Diana Dionísio, Miguel Cardoso e Miguel Castro Caldas partem todos do mesmo poema de Mário Dionísio, chegam todos ao mesmo poema de Mário Dionísio, mas pelo meio metem as vozes que cada um deles quiser.
«Direis que não é poesia» é uma rubrica de espectáculos que já teve onze sessões diversas na Casa da Achada. Desafiámos e desafiaremos pessoas e grupos de pessoas para não fazerem, a partir da poesia de Mário Dionísio, simples recitais mas sim criarem novos objectos: música, dança, vídeo, leituras encenadas, pintura…
A quem quiser contribuir para que a Casa da Achada-Centro Mário Dionísio continue a existir
A entrada é gratuita em tudo o que a Casa da Achada – Centro Mário Dionísio faz.

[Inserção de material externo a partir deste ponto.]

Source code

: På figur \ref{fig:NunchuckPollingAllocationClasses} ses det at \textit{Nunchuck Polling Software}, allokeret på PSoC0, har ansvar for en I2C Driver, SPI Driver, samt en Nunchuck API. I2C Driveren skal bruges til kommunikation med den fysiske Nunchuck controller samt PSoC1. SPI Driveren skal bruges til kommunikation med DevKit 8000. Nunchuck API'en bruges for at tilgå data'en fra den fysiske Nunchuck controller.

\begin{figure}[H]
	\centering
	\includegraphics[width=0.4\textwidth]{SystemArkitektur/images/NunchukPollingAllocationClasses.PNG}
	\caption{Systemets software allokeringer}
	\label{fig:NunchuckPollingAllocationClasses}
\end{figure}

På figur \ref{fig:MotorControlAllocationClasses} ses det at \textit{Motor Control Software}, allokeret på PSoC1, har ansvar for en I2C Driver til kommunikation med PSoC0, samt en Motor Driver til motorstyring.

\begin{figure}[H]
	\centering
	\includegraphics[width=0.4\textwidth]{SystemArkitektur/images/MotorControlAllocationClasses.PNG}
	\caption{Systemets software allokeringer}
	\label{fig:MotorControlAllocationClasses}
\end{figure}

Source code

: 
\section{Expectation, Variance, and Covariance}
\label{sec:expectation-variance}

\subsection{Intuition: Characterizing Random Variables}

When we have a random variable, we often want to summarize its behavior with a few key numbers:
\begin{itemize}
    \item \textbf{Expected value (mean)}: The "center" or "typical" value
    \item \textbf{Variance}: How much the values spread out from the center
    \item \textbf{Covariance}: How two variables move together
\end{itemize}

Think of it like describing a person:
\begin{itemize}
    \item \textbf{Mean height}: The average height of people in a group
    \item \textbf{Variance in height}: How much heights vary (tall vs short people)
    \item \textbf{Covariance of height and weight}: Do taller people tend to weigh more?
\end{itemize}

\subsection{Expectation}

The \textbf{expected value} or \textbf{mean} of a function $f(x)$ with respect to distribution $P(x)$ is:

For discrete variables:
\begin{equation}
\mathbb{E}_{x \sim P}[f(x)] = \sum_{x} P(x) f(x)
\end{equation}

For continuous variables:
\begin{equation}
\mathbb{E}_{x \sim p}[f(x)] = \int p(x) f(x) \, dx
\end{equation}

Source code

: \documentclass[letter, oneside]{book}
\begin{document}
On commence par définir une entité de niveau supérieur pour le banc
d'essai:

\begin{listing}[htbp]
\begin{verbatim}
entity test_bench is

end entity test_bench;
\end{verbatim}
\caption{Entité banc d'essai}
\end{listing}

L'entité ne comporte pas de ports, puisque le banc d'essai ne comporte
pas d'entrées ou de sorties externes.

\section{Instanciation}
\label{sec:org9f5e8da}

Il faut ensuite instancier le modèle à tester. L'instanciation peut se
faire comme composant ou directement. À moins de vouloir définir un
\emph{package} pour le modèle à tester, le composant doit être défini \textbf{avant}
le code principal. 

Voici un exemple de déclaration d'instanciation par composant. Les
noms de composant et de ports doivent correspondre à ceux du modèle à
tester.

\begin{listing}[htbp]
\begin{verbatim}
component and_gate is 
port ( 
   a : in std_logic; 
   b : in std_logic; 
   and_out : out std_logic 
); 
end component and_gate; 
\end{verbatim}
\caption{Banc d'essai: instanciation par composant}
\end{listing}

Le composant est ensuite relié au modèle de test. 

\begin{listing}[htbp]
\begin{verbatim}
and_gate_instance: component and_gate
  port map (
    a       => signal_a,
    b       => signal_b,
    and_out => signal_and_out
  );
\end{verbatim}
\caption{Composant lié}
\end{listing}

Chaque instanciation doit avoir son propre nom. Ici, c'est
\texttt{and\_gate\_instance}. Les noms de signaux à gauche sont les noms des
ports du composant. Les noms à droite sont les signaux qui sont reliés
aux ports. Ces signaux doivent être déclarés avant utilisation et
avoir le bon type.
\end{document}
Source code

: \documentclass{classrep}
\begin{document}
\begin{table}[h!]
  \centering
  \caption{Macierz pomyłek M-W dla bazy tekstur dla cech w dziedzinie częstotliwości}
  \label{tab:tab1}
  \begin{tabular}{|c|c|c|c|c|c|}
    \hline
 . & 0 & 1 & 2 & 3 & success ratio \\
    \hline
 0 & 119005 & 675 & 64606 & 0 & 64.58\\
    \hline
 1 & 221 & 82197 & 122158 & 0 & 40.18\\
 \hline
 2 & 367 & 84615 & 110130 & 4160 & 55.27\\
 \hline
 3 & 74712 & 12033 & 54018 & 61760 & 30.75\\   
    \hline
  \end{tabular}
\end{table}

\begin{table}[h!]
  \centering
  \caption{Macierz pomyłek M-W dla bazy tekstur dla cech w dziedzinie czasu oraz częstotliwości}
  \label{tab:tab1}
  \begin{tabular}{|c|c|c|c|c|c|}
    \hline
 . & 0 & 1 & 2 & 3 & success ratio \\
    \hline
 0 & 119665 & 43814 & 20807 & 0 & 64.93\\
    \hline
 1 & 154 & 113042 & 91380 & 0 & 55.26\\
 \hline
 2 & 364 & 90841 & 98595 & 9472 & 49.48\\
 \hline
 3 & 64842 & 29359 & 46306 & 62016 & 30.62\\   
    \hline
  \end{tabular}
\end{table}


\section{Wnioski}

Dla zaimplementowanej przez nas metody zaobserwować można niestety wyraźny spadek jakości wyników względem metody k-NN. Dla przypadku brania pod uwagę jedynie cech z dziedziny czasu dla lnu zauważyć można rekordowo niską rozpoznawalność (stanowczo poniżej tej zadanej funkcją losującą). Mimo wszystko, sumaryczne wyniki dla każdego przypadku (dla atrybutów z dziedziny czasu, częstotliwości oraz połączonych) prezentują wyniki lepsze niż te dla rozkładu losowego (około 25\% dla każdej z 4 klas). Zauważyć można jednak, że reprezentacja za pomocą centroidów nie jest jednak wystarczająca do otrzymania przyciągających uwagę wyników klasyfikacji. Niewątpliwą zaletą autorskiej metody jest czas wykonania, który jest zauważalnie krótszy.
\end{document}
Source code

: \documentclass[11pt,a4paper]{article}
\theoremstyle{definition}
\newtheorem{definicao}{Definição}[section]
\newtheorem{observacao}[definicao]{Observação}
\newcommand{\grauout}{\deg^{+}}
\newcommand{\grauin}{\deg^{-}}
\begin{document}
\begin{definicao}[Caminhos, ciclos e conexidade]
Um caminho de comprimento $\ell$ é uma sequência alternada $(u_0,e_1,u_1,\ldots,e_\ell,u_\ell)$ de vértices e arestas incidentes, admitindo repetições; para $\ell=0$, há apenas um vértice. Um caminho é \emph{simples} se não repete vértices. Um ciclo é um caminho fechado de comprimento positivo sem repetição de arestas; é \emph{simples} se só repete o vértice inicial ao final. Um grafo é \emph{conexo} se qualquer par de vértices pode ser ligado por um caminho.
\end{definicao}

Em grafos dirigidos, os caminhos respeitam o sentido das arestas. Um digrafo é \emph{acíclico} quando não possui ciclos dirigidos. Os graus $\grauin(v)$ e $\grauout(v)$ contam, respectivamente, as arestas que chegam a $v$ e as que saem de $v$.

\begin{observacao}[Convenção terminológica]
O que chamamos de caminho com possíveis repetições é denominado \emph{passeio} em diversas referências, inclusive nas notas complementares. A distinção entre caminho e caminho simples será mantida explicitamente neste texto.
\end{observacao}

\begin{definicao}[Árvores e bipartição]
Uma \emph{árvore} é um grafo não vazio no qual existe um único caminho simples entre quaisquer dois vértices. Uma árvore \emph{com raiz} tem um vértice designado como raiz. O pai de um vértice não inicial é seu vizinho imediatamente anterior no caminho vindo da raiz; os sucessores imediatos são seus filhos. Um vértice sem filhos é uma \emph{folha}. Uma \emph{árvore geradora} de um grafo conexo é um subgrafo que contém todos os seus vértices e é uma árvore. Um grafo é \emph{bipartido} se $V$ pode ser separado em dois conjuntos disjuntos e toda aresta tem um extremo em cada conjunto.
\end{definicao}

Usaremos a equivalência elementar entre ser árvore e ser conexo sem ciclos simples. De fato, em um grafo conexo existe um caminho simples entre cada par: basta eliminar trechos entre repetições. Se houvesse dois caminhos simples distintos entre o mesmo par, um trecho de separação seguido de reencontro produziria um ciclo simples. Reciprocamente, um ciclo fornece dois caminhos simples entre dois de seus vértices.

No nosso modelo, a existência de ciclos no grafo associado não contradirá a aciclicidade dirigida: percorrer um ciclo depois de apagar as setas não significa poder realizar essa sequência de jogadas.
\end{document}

Não por riqueza ou por mania. Mas porque decorre da própria ideia que Mário Dionísio tinha da cultura. E nós, vários anos depois, também.
As excepções são as edições, é claro. Que os Sócios Fundadores e Amigos da Casa da Achada podem comprar abaixo do preço do mercado.
Os tempos vão maus e os apoios institucionais também.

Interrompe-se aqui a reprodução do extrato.